→ What this task involves: Everything in the data that follows has to be repeated verbatim.

→ Source material:
>>>
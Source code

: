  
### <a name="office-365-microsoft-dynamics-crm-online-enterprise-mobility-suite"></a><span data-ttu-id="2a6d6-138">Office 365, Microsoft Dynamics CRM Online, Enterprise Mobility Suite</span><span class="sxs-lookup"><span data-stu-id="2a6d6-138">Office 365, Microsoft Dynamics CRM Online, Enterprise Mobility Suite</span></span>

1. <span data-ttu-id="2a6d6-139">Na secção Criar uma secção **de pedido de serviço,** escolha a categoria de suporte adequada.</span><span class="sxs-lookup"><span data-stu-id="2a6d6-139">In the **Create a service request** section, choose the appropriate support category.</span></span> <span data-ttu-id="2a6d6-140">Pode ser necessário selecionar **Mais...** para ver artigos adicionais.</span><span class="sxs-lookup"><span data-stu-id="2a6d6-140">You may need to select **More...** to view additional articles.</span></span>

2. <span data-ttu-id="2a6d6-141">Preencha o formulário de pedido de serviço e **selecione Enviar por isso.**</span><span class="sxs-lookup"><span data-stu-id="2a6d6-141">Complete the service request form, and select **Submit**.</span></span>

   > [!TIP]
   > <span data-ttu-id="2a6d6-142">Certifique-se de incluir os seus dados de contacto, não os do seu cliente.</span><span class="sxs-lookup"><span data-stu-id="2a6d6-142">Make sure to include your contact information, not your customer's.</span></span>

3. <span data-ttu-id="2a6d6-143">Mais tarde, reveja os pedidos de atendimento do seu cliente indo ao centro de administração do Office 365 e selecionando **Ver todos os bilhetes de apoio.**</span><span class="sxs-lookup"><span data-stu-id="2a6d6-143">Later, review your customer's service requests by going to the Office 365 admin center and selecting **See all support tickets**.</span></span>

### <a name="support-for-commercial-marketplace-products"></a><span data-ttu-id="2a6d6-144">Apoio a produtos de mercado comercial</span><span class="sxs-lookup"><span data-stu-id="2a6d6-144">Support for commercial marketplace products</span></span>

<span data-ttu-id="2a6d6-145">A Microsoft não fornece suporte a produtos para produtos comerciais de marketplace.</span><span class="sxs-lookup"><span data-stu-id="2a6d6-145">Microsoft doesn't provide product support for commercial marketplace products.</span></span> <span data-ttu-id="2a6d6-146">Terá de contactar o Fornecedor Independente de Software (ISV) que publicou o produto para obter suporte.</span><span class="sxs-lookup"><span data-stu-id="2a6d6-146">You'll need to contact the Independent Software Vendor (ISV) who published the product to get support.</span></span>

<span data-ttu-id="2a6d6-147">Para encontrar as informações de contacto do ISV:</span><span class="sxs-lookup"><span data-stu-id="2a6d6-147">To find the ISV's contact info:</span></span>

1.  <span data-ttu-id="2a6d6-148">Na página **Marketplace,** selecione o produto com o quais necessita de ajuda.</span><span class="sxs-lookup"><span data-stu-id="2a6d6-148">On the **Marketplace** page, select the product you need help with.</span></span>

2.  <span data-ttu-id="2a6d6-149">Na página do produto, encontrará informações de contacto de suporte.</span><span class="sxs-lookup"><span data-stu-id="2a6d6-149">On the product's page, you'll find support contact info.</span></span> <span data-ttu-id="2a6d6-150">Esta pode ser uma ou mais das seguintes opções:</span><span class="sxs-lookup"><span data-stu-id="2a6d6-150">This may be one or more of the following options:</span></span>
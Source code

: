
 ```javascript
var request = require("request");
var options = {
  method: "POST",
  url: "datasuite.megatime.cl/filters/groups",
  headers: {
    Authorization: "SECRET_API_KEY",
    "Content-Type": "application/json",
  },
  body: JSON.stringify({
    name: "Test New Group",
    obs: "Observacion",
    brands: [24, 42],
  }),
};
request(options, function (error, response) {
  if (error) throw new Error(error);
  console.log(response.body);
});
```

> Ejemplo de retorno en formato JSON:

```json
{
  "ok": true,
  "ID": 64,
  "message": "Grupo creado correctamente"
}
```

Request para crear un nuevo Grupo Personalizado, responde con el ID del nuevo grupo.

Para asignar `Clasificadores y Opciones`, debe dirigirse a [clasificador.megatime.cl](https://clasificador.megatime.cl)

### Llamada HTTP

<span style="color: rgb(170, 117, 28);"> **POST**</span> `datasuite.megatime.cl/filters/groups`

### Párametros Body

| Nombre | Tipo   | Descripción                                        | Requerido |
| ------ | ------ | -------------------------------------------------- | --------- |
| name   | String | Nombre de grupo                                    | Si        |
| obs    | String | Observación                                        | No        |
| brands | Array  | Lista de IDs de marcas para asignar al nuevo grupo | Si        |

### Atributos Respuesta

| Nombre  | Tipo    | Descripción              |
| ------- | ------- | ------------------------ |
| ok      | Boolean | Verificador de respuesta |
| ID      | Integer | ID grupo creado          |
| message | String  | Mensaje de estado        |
<<<
→ Response:
Source code

:  
### <a name="office-365-microsoft-dynamics-crm-online-enterprise-mobility-suite"></a><span data-ttu-id="2a6d6-138">Office 365, Microsoft Dynamics CRM Online, Enterprise Mobility Suite</span><span class="sxs-lookup"><span data-stu-id="2a6d6-138">Office 365, Microsoft Dynamics CRM Online, Enterprise Mobility Suite</span></span>

1. <span data-ttu-id="2a6d6-139">Na secção Criar uma secção **de pedido de serviço,** escolha a categoria de suporte adequada.</span><span class="sxs-lookup"><span data-stu-id="2a6d6-139">In the **Create a service request** section, choose the appropriate support category.</span></span> <span data-ttu-id="2a6d6-140">Pode ser necessário selecionar **Mais...** para ver artigos adicionais.</span><span class="sxs-lookup"><span data-stu-id="2a6d6-140">You may need to select **More...** to view additional articles.</span></span>

2. <span data-ttu-id="2a6d6-141">Preencha o formulário de pedido de serviço e **selecione Enviar por isso.**</span><span class="sxs-lookup"><span data-stu-id="2a6d6-141">Complete the service request form, and select **Submit**.</span></span>

   > [!TIP]
   > <span data-ttu-id="2a6d6-142">Certifique-se de incluir os seus dados de contacto, não os do seu cliente.</span><span class="sxs-lookup"><span data-stu-id="2a6d6-142">Make sure to include your contact information, not your customer's.</span></span>

3. <span data-ttu-id="2a6d6-143">Mais tarde, reveja os pedidos de atendimento do seu cliente indo ao centro de administração do Office 365 e selecionando **Ver todos os bilhetes de apoio.**</span><span class="sxs-lookup"><span data-stu-id="2a6d6-143">Later, review your customer's service requests by going to the Office 365 admin center and selecting **See all support tickets**.</span></span>

### <a name="support-for-commercial-marketplace-products"></a><span data-ttu-id="2a6d6-144">Apoio a produtos de mercado comercial</span><span class="sxs-lookup"><span data-stu-id="2a6d6-144">Support for commercial marketplace products</span></span>

<span data-ttu-id="2a6d6-145">A Microsoft não fornece suporte a produtos para produtos comerciais de marketplace.</span><span class="sxs-lookup"><span data-stu-id="2a6d6-145">Microsoft doesn't provide product support for commercial marketplace products.</span></span> <span data-ttu-id="2a6d6-146">Terá de contactar o Fornecedor Independente de Software (ISV) que publicou o produto para obter suporte.</span><span class="sxs-lookup"><span data-stu-id="2a6d6-146">You'll need to contact the Independent Software Vendor (ISV) who published the product to get support.</span></span>

<span data-ttu-id="2a6d6-147">Para encontrar as informações de contacto do ISV:</span><span class="sxs-lookup"><span data-stu-id="2a6d6-147">To find the ISV's contact info:</span></span>

1.  <span data-ttu-id="2a6d6-148">Na página **Marketplace,** selecione o produto com o quais necessita de ajuda.</span><span class="sxs-lookup"><span data-stu-id="2a6d6-148">On the **Marketplace** page, select the product you need help with.</span></span>

2.  <span data-ttu-id="2a6d6-149">Na página do produto, encontrará informações de contacto de suporte.</span><span class="sxs-lookup"><span data-stu-id="2a6d6-149">On the product's page, you'll find support contact info.</span></span> <span data-ttu-id="2a6d6-150">Esta pode ser uma ou mais das seguintes opções:</span><span class="sxs-lookup"><span data-stu-id="2a6d6-150">This may be one or more of the following options:</span></span>
Source code

:
 ```javascript
var request = require("request");
var options = {
  method: "POST",
  url: "datasuite.megatime.cl/filters/groups",
  headers: {
    Authorization: "SECRET_API_KEY",
    "Content-Type": "application/json",
  },
  body: JSON.stringify({
    name: "Test New Group",
    obs: "Observacion",
    brands: [24, 42],
  }),
};
request(options, function (error, response) {
  if (error) throw new Error(error);
  console.log(response.body);
});
```

> Ejemplo de retorno en formato JSON:

```json
{
  "ok": true,
  "ID": 64,
  "message": "Grupo creado correctamente"
}
```

Request para crear un nuevo Grupo Personalizado, responde con el ID del nuevo grupo.

Para asignar `Clasificadores y Opciones`, debe dirigirse a [clasificador.megatime.cl](https://clasificador.megatime.cl)

### Llamada HTTP

<span style="color: rgb(170, 117, 28);"> **POST**</span> `datasuite.megatime.cl/filters/groups`

### Párametros Body

| Nombre | Tipo   | Descripción                                        | Requerido |
| ------ | ------ | -------------------------------------------------- | --------- |
| name   | String | Nombre de grupo                                    | Si        |
| obs    | String | Observación                                        | No        |
| brands | Array  | Lista de IDs de marcas para asignar al nuevo grupo | Si        |

### Atributos Respuesta

| Nombre  | Tipo    | Descripción              |
| ------- | ------- | ------------------------ |
| ok      | Boolean | Verificador de respuesta |
| ID      | Integer | ID grupo creado          |
| message | String  | Mensaje de estado        |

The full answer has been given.